Padilla opened his concert with his song. His first guest was X Factor Philippines champion KZ Tandingan. He sang the duets "Moon River" and "Quando Quando" with her. While he went backstage, KZ Tandingan sang a solo, "Till I Met You". The next guests, Your Face Sounds Familiar finalists Nyoy Volante and Edgar Allan Guzman, sang Maroon 5's "She Will Be Loved". A recording that showed Padilla's career in 2015 played, with the caption "Crazy and Beautiful". Then he sang his soundtrack contribution for his movie Crazy Beautiful You, "Nothing's Gonna Stop Us Now", featuring Morissette Amon.

After singing "What a Wonderful World", Padilla asked everyone to retweet the selfie that he took during his concert. He revealed that for every retweet, Pepsi Philippines will donate $1 to lighting projects that will benefit an Aeta community in Tarlac.

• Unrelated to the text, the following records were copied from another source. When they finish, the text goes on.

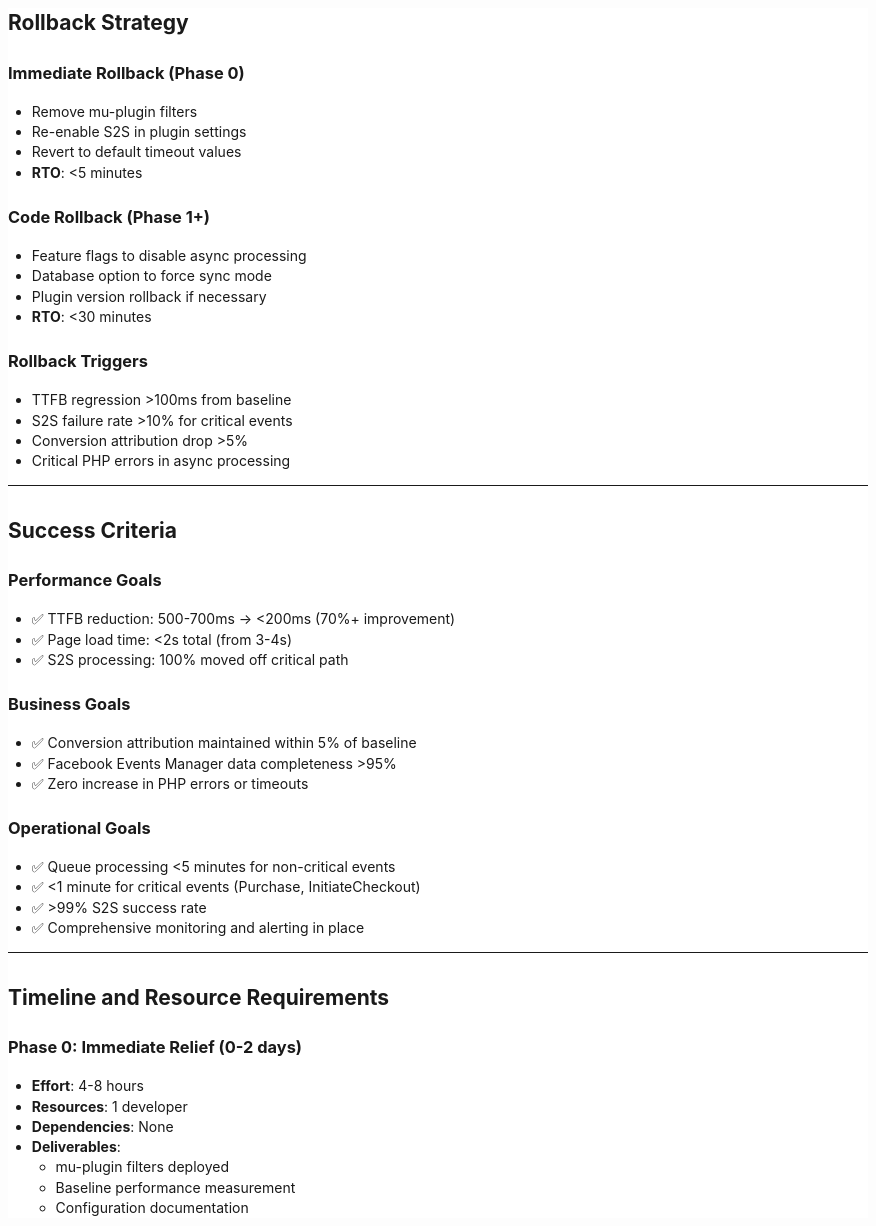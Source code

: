
## Rollback Strategy

### Immediate Rollback (Phase 0)
- Remove mu-plugin filters
- Re-enable S2S in plugin settings
- Revert to default timeout values
- **RTO**: <5 minutes

### Code Rollback (Phase 1+)
- Feature flags to disable async processing
- Database option to force sync mode
- Plugin version rollback if necessary
- **RTO**: <30 minutes

### Rollback Triggers
- TTFB regression >100ms from baseline
- S2S failure rate >10% for critical events
- Conversion attribution drop >5%
- Critical PHP errors in async processing

---

## Success Criteria

### Performance Goals
- ✅ TTFB reduction: 500-700ms → <200ms (70%+ improvement)
- ✅ Page load time: <2s total (from 3-4s)
- ✅ S2S processing: 100% moved off critical path

### Business Goals  
- ✅ Conversion attribution maintained within 5% of baseline
- ✅ Facebook Events Manager data completeness >95%
- ✅ Zero increase in PHP errors or timeouts

### Operational Goals
- ✅ Queue processing <5 minutes for non-critical events
- ✅ <1 minute for critical events (Purchase, InitiateCheckout)
- ✅ >99% S2S success rate
- ✅ Comprehensive monitoring and alerting in place

---

## Timeline and Resource Requirements

### Phase 0: Immediate Relief (0-2 days)
- **Effort**: 4-8 hours
- **Resources**: 1 developer
- **Dependencies**: None
- **Deliverables**: 
  - mu-plugin filters deployed
  - Baseline performance measurement
  - Configuration documentation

Padilla and Harana Boys then sang Eraserhead's songs. Padilla then sang his remake of VST & Co.'s "Ikaw Ang Aking Mahal". During this song, Bernardo's picture was revealed on the screen. The next guest was Kyla, with whom Padilla sang the duet "Moon Dance". Then Padilla greeted Vice Ganda, who was sitting in the front row, and sang "How Sweet It Is To Be Loved By You". The next guest is Gary Valenciano, who performed solo on stage. The last guest was Kathryn Bernardo, with whom Padilla shared the stage for "So Real So Good".

Unfortunately, Padilla was not able to perform his final song, "For Once in My Life", because the fans had become unruly, swarming the stage and forcing security to step in and whisk their idol backstage.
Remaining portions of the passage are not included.